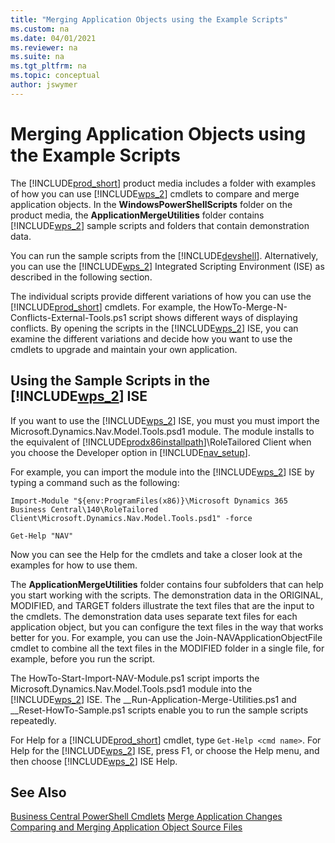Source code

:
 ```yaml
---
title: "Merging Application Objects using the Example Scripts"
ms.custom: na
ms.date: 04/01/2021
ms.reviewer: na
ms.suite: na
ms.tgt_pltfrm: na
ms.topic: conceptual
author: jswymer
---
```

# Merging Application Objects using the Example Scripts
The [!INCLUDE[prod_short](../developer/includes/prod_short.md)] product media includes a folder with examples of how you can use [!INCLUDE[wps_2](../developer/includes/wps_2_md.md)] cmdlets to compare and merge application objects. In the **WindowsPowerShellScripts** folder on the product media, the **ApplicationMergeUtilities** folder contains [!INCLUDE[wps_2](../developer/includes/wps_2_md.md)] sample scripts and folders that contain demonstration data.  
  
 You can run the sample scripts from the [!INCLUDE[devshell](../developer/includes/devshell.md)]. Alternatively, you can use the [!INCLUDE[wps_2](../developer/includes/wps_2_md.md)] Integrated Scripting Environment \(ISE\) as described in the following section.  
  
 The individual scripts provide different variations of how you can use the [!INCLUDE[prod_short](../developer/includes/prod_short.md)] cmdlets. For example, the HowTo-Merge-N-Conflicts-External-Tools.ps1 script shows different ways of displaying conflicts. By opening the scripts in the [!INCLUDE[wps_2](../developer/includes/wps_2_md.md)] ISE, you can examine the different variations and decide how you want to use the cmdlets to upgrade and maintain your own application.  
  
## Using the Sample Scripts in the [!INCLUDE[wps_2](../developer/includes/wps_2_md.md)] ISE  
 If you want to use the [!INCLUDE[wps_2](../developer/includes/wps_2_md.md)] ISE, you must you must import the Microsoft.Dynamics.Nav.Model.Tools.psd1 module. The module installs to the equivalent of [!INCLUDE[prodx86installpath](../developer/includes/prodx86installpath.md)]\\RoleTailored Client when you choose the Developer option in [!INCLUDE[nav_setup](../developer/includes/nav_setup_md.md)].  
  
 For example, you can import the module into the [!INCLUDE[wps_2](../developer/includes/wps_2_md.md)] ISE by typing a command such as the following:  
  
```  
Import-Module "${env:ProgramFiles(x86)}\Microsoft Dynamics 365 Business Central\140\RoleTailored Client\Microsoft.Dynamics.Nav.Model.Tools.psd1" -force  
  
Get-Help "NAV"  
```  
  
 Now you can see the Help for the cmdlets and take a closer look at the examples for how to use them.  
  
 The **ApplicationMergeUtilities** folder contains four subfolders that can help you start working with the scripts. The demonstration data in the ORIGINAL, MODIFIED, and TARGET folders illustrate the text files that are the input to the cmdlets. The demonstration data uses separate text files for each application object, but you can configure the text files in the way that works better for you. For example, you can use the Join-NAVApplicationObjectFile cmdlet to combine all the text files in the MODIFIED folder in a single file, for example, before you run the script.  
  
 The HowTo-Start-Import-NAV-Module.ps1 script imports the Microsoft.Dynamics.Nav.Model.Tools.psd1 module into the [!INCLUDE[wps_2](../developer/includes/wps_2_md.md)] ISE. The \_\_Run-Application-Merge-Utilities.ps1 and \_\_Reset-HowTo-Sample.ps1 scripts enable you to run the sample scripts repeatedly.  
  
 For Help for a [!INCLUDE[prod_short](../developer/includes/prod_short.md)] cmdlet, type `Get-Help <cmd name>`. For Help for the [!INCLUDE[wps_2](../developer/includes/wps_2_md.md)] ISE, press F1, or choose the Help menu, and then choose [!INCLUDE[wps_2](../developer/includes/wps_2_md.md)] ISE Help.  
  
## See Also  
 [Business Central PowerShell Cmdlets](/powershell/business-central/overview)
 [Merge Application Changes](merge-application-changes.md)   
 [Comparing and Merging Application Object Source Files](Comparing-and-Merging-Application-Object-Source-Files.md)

TASK DIRECTIONS:
A word-for-word copy of the lines from the start of the listing through the line containing "The individual scripts" is the answer. Pictures stay out of it.

TASK RESULT:
Source code

:
 ```yaml
---
title: "Merging Application Objects using the Example Scripts"
ms.custom: na
ms.date: 04/01/2021
ms.reviewer: na
ms.suite: na
ms.tgt_pltfrm: na
ms.topic: conceptual
author: jswymer
---
```

# Merging Application Objects using the Example Scripts
The [!INCLUDE[prod_short](../developer/includes/prod_short.md)] product media includes a folder with examples of how you can use [!INCLUDE[wps_2](../developer/includes/wps_2_md.md)] cmdlets to compare and merge application objects. In the **WindowsPowerShellScripts** folder on the product media, the **ApplicationMergeUtilities** folder contains [!INCLUDE[wps_2](../developer/includes/wps_2_md.md)] sample scripts and folders that contain demonstration data.  
  
 You can run the sample scripts from the [!INCLUDE[devshell](../developer/includes/devshell.md)]. Alternatively, you can use the [!INCLUDE[wps_2](../developer/includes/wps_2_md.md)] Integrated Scripting Environment \(ISE\) as described in the following section.  
  
 The individual scripts provide different variations of how you can use the [!INCLUDE[prod_short](../developer/includes/prod_short.md)] cmdlets. For example, the HowTo-Merge-N-Conflicts-External-Tools.ps1 script shows different ways of displaying conflicts. By opening the scripts in the [!INCLUDE[wps_2](../developer/includes/wps_2_md.md)] ISE, you can examine the different variations and decide how you want to use the cmdlets to upgrade and maintain your own application.  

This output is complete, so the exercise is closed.